_WHAT TO DO_. Reproduce word for word every line of the entries below, from the line containing "za ve\'cinu je" through the final line, and nothing else.

Collected data:
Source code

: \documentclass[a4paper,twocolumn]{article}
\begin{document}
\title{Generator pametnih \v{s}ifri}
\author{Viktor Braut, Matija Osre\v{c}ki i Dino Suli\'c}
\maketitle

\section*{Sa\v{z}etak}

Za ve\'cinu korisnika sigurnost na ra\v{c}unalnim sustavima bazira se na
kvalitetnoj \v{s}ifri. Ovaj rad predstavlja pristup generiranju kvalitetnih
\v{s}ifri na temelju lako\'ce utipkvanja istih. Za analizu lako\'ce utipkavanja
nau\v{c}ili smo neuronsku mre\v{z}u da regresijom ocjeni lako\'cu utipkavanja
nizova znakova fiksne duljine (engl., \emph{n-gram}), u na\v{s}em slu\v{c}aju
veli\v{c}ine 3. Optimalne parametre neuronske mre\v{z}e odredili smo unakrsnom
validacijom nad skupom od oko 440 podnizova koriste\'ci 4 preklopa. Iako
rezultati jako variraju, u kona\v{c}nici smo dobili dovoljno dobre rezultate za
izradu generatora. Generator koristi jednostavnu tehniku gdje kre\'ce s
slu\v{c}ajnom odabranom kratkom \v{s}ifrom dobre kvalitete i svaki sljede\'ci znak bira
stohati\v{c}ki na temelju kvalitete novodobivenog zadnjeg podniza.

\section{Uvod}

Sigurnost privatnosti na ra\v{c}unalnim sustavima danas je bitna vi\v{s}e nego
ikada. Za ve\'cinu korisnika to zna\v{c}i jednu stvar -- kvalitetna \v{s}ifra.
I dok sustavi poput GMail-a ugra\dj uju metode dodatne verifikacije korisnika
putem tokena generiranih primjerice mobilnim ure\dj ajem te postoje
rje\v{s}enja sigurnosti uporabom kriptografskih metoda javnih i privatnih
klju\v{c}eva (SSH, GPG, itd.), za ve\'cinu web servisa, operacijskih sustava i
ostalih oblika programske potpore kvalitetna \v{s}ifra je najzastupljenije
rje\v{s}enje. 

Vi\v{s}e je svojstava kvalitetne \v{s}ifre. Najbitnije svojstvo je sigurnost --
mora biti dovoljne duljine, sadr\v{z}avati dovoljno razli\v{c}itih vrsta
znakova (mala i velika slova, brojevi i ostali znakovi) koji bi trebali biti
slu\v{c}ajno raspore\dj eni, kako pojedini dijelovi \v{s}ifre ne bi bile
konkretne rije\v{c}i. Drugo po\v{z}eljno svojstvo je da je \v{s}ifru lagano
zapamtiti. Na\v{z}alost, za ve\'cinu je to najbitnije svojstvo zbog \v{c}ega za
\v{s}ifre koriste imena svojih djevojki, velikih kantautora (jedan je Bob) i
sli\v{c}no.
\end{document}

_RESPONSE TO THE TASK_.
zapamtiti. Na\v{z}alost, za ve\'cinu je to najbitnije svojstvo zbog \v{c}ega za
\v{s}ifre koriste imena svojih djevojki, velikih kantautora (jedan je Bob) i
sli\v{c}no.
\end{document}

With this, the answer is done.